■ PROVIDED ENTRIES ■
☆ ☆ ☆ ☆
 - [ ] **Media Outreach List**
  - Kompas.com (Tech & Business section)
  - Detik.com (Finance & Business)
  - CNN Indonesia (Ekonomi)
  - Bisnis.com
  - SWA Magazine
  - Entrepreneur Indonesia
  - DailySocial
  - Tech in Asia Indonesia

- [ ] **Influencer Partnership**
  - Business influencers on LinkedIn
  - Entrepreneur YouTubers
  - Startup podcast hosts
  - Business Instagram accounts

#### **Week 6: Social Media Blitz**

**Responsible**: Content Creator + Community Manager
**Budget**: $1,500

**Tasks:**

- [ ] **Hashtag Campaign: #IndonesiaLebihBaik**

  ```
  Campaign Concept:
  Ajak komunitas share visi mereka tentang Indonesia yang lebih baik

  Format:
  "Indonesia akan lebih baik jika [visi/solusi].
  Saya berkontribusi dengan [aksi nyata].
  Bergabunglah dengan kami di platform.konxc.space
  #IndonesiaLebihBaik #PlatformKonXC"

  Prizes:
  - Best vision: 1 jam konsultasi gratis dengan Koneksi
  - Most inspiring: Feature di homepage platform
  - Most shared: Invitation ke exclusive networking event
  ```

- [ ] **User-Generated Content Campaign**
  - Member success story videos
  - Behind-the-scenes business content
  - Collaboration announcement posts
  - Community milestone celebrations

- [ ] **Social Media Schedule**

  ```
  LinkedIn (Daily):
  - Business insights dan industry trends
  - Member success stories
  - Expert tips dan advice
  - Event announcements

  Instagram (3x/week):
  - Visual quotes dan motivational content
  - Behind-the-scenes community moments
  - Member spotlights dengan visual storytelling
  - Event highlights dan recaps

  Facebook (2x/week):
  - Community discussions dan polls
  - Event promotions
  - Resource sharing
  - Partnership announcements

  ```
☆ ☆ ☆ ☆
Go through the lines of the material, counting those with the word "Entrepreneur"; afterward give only the total.

■ ANSWER TO THIS TASK ■
2